Inequality between permutations of an infinite weighted sum

Question

Let $p\geq 1$ and let $(w_n)_{n\in\mathbb N}$ a non-increasing sequence of positive numbers such that: $$ \lim_{m\in\mathbb N} w_n = 0 \qquad \text{and}\qquad \sum_{n=1}^\infty w_n = \infty $$

We denote $S_\infty = \{ f:\mathbb N\to \mathbb N|\, f \text{ is a bijection}\}$. If $(x_n)_{n\in \mathbb N}$ is a sequence such that:

$$ \sup_{\pi\in S_\infty} \left( \sum_{n=1}^\infty |x_{\pi(n)}|^p w_n \right) <\infty, $$ we say that $(x_{\pi(n)}^*)_{n\geq 1}$ is a non-increasing rearrangement of $(x_n)_{n\geq 1}$ when there exists a permutation of integers, $\sigma$ such that $(x^*_n)_{n\geq 1}=(|x_{\sigma(n)}|)_{n\geq 1}$ is non-increasing.

I want to prove the following inequality:

Suppose that $(x_n)_{n\geq 1}$ is a sequence such that $\sup\limits_{\pi\in S_\infty} \left(\sum\limits_{n=1}^\infty |x_{\pi(n)}|^p\, w_n \right)^{\frac{1}{p}}\!\!<\infty$, then the following inequality holds true: $$ \sup\limits_{\pi\in S_\infty} \left(\sum\limits_{n=1}^\infty |x_{\pi(n)}|^p\, w_n \right)^{\frac{1}{p}}\!\!\leq \left(\sum\limits_{n=1}^\infty |x_n^*|^p\, w_n \right)^{\frac{1}{p}} $$

What I have done so far:

If $\sigma$ is a permutation such that $(x^*_n)_{n\geq 1}=(|x_{\sigma(n)}|)_{n\geq 1}$ and $\pi\in S_\infty$, if suffices to show that: $$ \sup\limits_{\pi\in S_\infty} \sum\limits_{n=1}^\infty |x_{\pi(n)}|^p\, w_n \leq \sum\limits_{n=1}^\infty |x_n^*|^p\, w_n $$

Each one of the series is the limit of an (increasing) sequence of positive terms that is bounded from above, therefore both limits are the suprema of the finite sums.

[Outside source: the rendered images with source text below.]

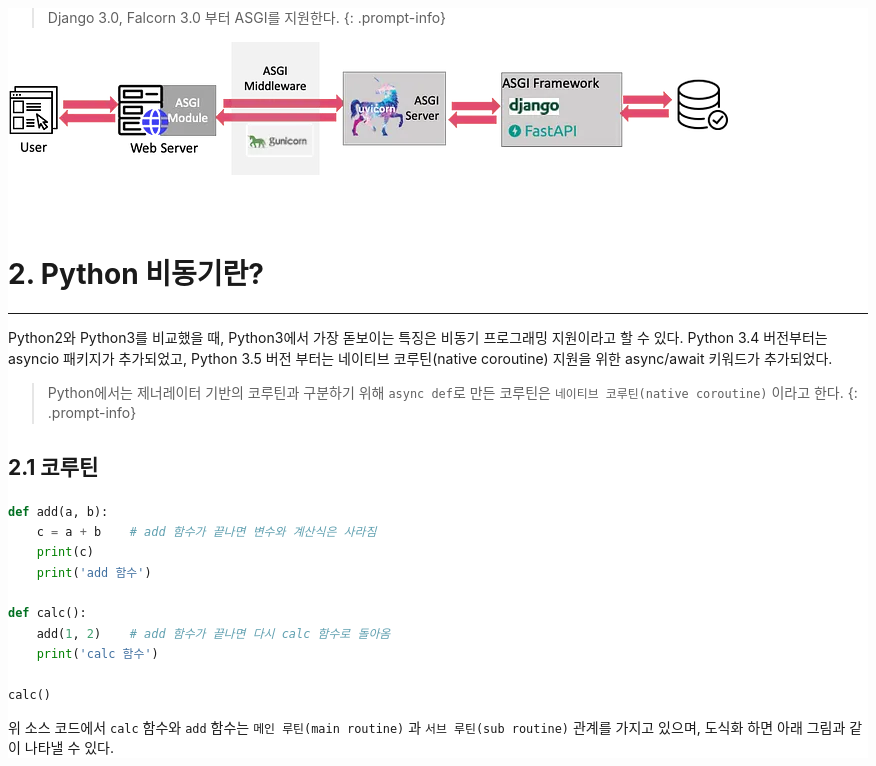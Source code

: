 > Django 3.0, Falcorn 3.0 부터 ASGI를 지원한다.
{: .prompt-info}

![ASGI](/assets/img/programming/asyncio/asgi.png)

<br>

# 2. Python 비동기란?
---

Python2와 Python3를 비교했을 때,  Python3에서 가장 돋보이는 특징은 비동기 프로그래밍 지원이라고 할 수 있다. Python 3.4 버전부터는 asyncio 패키지가 추가되었고, Python 3.5 버전 부터는 네이티브 코루틴(native coroutine) 지원을 위한 async/await 키워드가 추가되었다.

> Python에서는 제너레이터 기반의 코루틴과 구분하기 위해 `async def`로 만든 코루틴은 `네이티브 코루틴(native coroutine)` 이라고 한다.
{: .prompt-info}

## 2.1 코루틴
```python
def add(a, b):
    c = a + b    # add 함수가 끝나면 변수와 계산식은 사라짐
    print(c)
    print('add 함수')
 
def calc():
    add(1, 2)    # add 함수가 끝나면 다시 calc 함수로 돌아옴
    print('calc 함수')
 
calc()
```
위 소스 코드에서 `calc` 함수와 `add` 함수는 `메인 루틴(main routine)` 과 `서브 루틴(sub routine)` 관계를 가지고 있으며, 도식화 하면 아래 그림과 같이 나타낼 수 있다.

If, for $k\in \mathbb N$ I can find $k'\in\mathbb N$ such that: $$ \sup\limits_{\pi\in S_\infty} \sum\limits_{n=1}^k |x_{\pi(n)}|^p\, w_n \leq \sum\limits_{n=1}^{k'} |x_n^*|^p\, w_n $$

then the desired inequality follows. The problem is that I can't find a good way to choose such $k'$. I tried to look for $\sigma \circ \pi^{-1}(j)$ for $1\leq j\leq k$ but I couldn't figure what to do with $(w_n)_{n\geq 1}$, since they are not affected by $\pi$ or $\sigma$.

I would appreciate if anyone can suggest an elegant argument to finish my proof or provide a different argument.

Answer 1

For $0\le a\le b$ and $0\le v\le w$ we have $$aw+bv\le av+bw\quad (*)$$ Denote $a_n=|x_n|^p.$ Let $a_{n_1}=\max a_n$ (if $n_1$ is not unique we choose the smallest index). Apply the tranposition $\pi_1=(1,n_1)$ and $(*)$ to get $$\sum_{n=1}^\infty a_nw_n\le \sum_{n=1}^\infty a_{\pi_1(n)}w_n$$ Let $a_{n_2}=\displaystyle\max_{n\neq n_1}a_n$ and $\pi_2=(2,n_2).$ Then $$\sum_{n=1}^\infty a_nw_n\le \sum_{n=1}^\infty a_{\pi_1(n)}\le \sum_{n=1}^\infty a_{\pi_2\pi_1(n)}$$ By continuing this process we will get $$\sum_{n=1}^\infty a_nw_n\le \sum_{n=1}^\infty a_{\pi(n)}w_n $$ where $\{a_{\pi(n)}\}$ is the nonincreasing rearrangment of $\{a_n\}.$

Answer 2

Given $\pi\in S_\infty$ and $k\geq 1$, in what follows I will prove that $\sum\limits_{n=1}^k |x_{\pi(n)}|^p w_n \leq \sum\limits_{n=1}^k |x_n^*|^pw_n$.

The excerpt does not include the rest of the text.